By the time I got to the bottom third I was getting tired and sloppy.
Which worried me. So I began to rappel. There are webbing rappel anchors
all over the place, and I had to be careful not to keep getting out into
the North Face and away from the arete. The lower I got, and the later it
got, the more this all seemed to drag on. And all I had brought for a
rope was about 70-80' of 7mm rappel cord, so my rappels were short.
Finally, the col! I had done it!
I looked up and admired the route. It was almost dark and the only flashlight
I had was a little pocket plastic thing which lights when you squeeze it in
the middle (admittedly poor planning!), so I was going to have to rush and get
as low as possible before dark. The other two climbers were rappelling the crux.
They were facing either a descent in the dark or a bivy - neither of which I
envied. I was able to get most of the way back without a light by making use
of the limited ambient light. I returned at probably 10 or 11 pm.

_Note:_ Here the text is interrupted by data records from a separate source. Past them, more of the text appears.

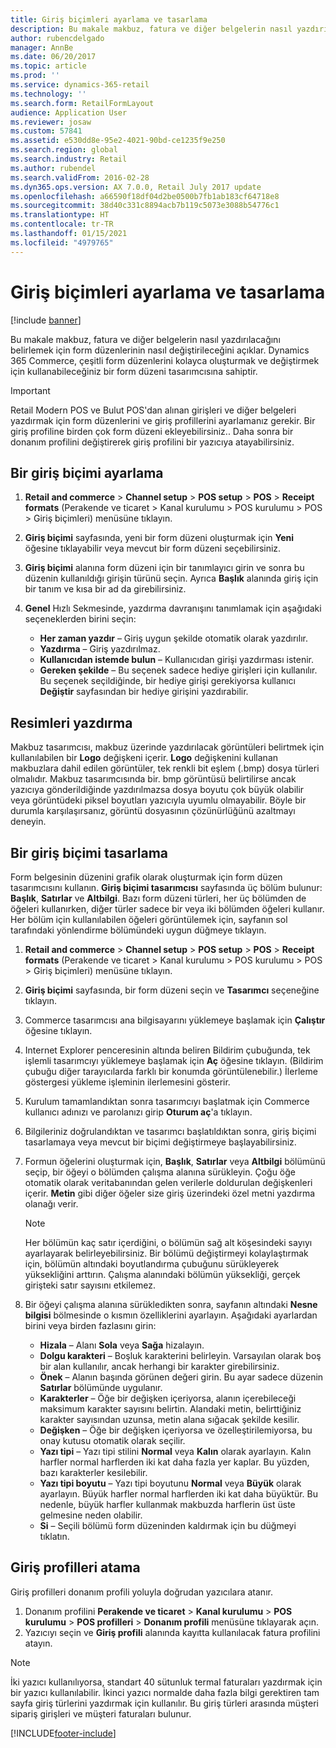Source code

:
 ```yaml
---
title: Giriş biçimleri ayarlama ve tasarlama
description: Bu makale makbuz, fatura ve diğer belgelerin nasıl yazdırılacağını belirlemek için form düzenlerinin nasıl değiştirileceğini açıklar. Dynamics 365 Commerce, çeşitli form düzenlerini kolayca oluşturmak ve değiştirmek için kullanabileceğiniz bir form düzeni tasarımcısına sahiptir.
author: rubencdelgado
manager: AnnBe
ms.date: 06/20/2017
ms.topic: article
ms.prod: ''
ms.service: dynamics-365-retail
ms.technology: ''
ms.search.form: RetailFormLayout
audience: Application User
ms.reviewer: josaw
ms.custom: 57841
ms.assetid: e530dd8e-95e2-4021-90bd-ce1235f9e250
ms.search.region: global
ms.search.industry: Retail
ms.author: rubendel
ms.search.validFrom: 2016-02-28
ms.dyn365.ops.version: AX 7.0.0, Retail July 2017 update
ms.openlocfilehash: a66590f18df04d2be0500b7fb1ab183cf64718e8
ms.sourcegitcommit: 38d40c331c8894acb7b119c5073e3088b54776c1
ms.translationtype: HT
ms.contentlocale: tr-TR
ms.lasthandoff: 01/15/2021
ms.locfileid: "4979765"
---
```

# <a name="set-up-and-design-receipt-formats"></a>Giriş biçimleri ayarlama ve tasarlama

[!include [banner](includes/banner.md)]

Bu makale makbuz, fatura ve diğer belgelerin nasıl yazdırılacağını belirlemek için form düzenlerinin nasıl değiştirileceğini açıklar. Dynamics 365 Commerce, çeşitli form düzenlerini kolayca oluşturmak ve değiştirmek için kullanabileceğiniz bir form düzeni tasarımcısına sahiptir.

> [!IMPORTANT]
> Retail Modern POS ve Bulut POS'dan alınan girişleri ve diğer belgeleri yazdırmak için form düzenlerini ve giriş profillerini ayarlamanız gerekir. Bir giriş profiline birden çok form düzeni ekleyebilirsiniz.. Daha sonra bir donanım profilini değiştirerek giriş profilini bir yazıcıya atayabilirsiniz.

## <a name="set-up-a-receipt-format"></a>Bir giriş biçimi ayarlama

1. **Retail and commerce** &gt; **Channel setup** &gt; **POS setup** &gt; **POS** &gt; **Receipt formats** (Perakende ve ticaret > Kanal kurulumu > POS kurulumu > POS > Giriş biçimleri) menüsüne tıklayın.
2. **Giriş biçimi** sayfasında, yeni bir form düzeni oluşturmak için **Yeni** öğesine tıklayabilir veya mevcut bir form düzeni seçebilirsiniz.
3. **Giriş biçimi** alanına form düzeni için bir tanımlayıcı girin ve sonra bu düzenin kullanıldığı girişin türünü seçin. Ayrıca **Başlık** alanında giriş için bir tanım ve kısa bir ad da girebilirsiniz.
4. **Genel** Hızlı Sekmesinde, yazdırma davranışını tanımlamak için aşağıdaki seçeneklerden birini seçin:

    - **Her zaman yazdır** – Giriş uygun şekilde otomatik olarak yazdırılır.
    - **Yazdırma** – Giriş yazdırılmaz.
    - **Kullanıcıdan istemde bulun** – Kullanıcıdan girişi yazdırması istenir.
    - **Gereken şekilde** – Bu seçenek sadece hediye girişleri için kullanılır. Bu seçenek seçildiğinde, bir hediye girişi gerekiyorsa kullanıcı **Değiştir** sayfasından bir hediye girişini yazdırabilir.

## <a name="print-images"></a>Resimleri yazdırma

Makbuz tasarımcısı, makbuz üzerinde yazdırılacak görüntüleri belirtmek için kullanılabilen bir **Logo** değişkeni içerir. **Logo** değişkenini kullanan makbuzlara dahil edilen görüntüler, tek renkli bit eşlem (.bmp) dosya türleri olmalıdır. Makbuz tasarımcısında bir. bmp görüntüsü belirtilirse ancak yazıcıya gönderildiğinde yazdırılmazsa dosya boyutu çok büyük olabilir veya görüntüdeki piksel boyutları yazıcıyla uyumlu olmayabilir. Böyle bir durumla karşılaşırsanız, görüntü dosyasının çözünürlüğünü azaltmayı deneyin.   

## <a name="design-a-receipt-format"></a>Bir giriş biçimi tasarlama

Form belgesinin düzenini grafik olarak oluşturmak için form düzen tasarımcısını kullanın. **Giriş biçimi tasarımcısı** sayfasında üç bölüm bulunur: **Başlık**, **Satırlar** ve **Altbilgi**. Bazı form düzeni türleri, her üç bölümden de öğeleri kullanırken, diğer türler sadece bir veya iki bölümden öğeleri kullanır. Her bölüm için kullanılabilen öğeleri görüntülemek için, sayfanın sol tarafındaki yönlendirme bölümündeki uygun düğmeye tıklayın.

1. **Retail and commerce** &gt; **Channel setup** &gt; **POS setup** &gt; **POS** &gt; **Receipt formats** (Perakende ve ticaret > Kanal kurulumu > POS kurulumu > POS > Giriş biçimleri) menüsüne tıklayın.
2. **Giriş biçimi** sayfasında, bir form düzeni seçin ve **Tasarımcı** seçeneğine tıklayın.
3. Commerce tasarımcısı ana bilgisayarını yüklemeye başlamak için **Çalıştır** öğesine tıklayın.
4. Internet Explorer penceresinin altında beliren Bildirim çubuğunda, tek işlemli tasarımcıyı yüklemeye başlamak için **Aç** öğesine tıklayın. (Bildirim çubuğu diğer tarayıcılarda farklı bir konumda görüntülenebilir.) İlerleme göstergesi yükleme işleminin ilerlemesini gösterir.
5. Kurulum tamamlandıktan sonra tasarımcıyı başlatmak için Commerce kullanıcı adınızı ve parolanızı girip **Oturum aç**'a tıklayın.
6. Bilgileriniz doğrulandıktan ve tasarımcı başlatıldıktan sonra, giriş biçimi tasarlamaya veya mevcut bir biçimi değiştirmeye başlayabilirsiniz.
7. Formun öğelerini oluşturmak için, **Başlık**, **Satırlar** veya **Altbilgi** bölümünü seçip, bir öğeyi o bölümden çalışma alanına sürükleyin. Çoğu öğe otomatik olarak veritabanından gelen verilerle doldurulan değişkenleri içerir. **Metin** gibi diğer öğeler size giriş üzerindeki özel metni yazdırma olanağı verir.

    > [!NOTE]
    > Her bölümün kaç satır içerdiğini, o bölümün sağ alt köşesindeki sayıyı ayarlayarak belirleyebilirsiniz. Bir bölümü değiştirmeyi kolaylaştırmak için, bölümün altındaki boyutlandırma çubuğunu sürükleyerek yüksekliğini arttırın. Çalışma alanındaki bölümün yüksekliği, gerçek girişteki satır sayısını etkilemez.

8. Bir öğeyi çalışma alanına sürükledikten sonra, sayfanın altındaki **Nesne bilgisi** bölmesinde o kısmın özelliklerini ayarlayın. Aşağıdaki ayarlardan birini veya birden fazlasını girin:

    - **Hizala** – Alanı **Sola** veya **Sağa** hizalayın.
    - **Dolgu karakteri** – Boşluk karakterini belirleyin. Varsayılan olarak boş bir alan kullanılır, ancak herhangi bir karakter girebilirsiniz.
    - **Önek** – Alanın başında görünen değeri girin. Bu ayar sadece düzenin **Satırlar** bölümünde uygulanır.
    - **Karakterler** – Öğe bir değişken içeriyorsa, alanın içerebileceği maksimum karakter sayısını belirtin. Alandaki metin, belirttiğiniz karakter sayısından uzunsa, metin alana sığacak şekilde kesilir.
    - **Değişken** – Öğe bir değişken içeriyorsa ve özelleştirilemiyorsa, bu onay kutusu otomatik olarak seçilir.
    - **Yazı tipi** – Yazı tipi stilini **Normal** veya **Kalın** olarak ayarlayın. Kalın harfler normal harflerden iki kat daha fazla yer kaplar. Bu yüzden, bazı karakterler kesilebilir.
    - **Yazı tipi boyutu** – Yazı tipi boyutunu **Normal** veya **Büyük** olarak ayarlayın. Büyük harfler normal harflerden iki kat daha büyüktür. Bu nedenle, büyük harfler kullanmak makbuzda harflerin üst üste gelmesine neden olabilir.
    - **Si** – Seçili bölümü form düzeninden kaldırmak için bu düğmeyi tıklatın.

## <a name="assign-receipt-profiles"></a>Giriş profilleri atama

Giriş profilleri donanım profili yoluyla doğrudan yazıcılara atanır.

1. Donanım profilini **Perakende ve ticaret** &gt; **Kanal kurulumu** &gt; **POS kurulumu** &gt; **POS profilleri** &gt; **Donanım profili** menüsüne tıklayarak açın.
2. Yazıcıyı seçin ve **Giriş profili** alanında kayıtta kullanılacak fatura profilini atayın.

> [!NOTE]
> İki yazıcı kullanılıyorsa, standart 40 sütunluk termal faturaları yazdırmak için bir yazıcı kullanılabilir. İkinci yazıcı normalde daha fazla bilgi gerektiren tam sayfa giriş türlerini yazdırmak için kullanılır. Bu giriş türleri arasında müşteri sipariş girişleri ve müşteri faturaları bulunur.


[!INCLUDE[footer-include](../includes/footer-banner.md)]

In the morning while I was still in bed in my VW bus, outside the hut, I
heard Dave getting ready to set out. He and Ole were going to do Uto and
camp at the Vaux bivy site, then do Sir Donald. I told him about the
other two climbers, in case they were still up there. But it seems they
finished the descent in the dark and had left.
The weather went downhill that morning. By the afternoon I was driving
into a raging storm crossing the Canadian Cascades. Surely there would be
blizzard conditions up on Sir Donald. I thought about Dave and about Ole,
who had waited patiently to get a chance to do the climb. I realized how
lucky I had been to have the chance to get in these two climbs.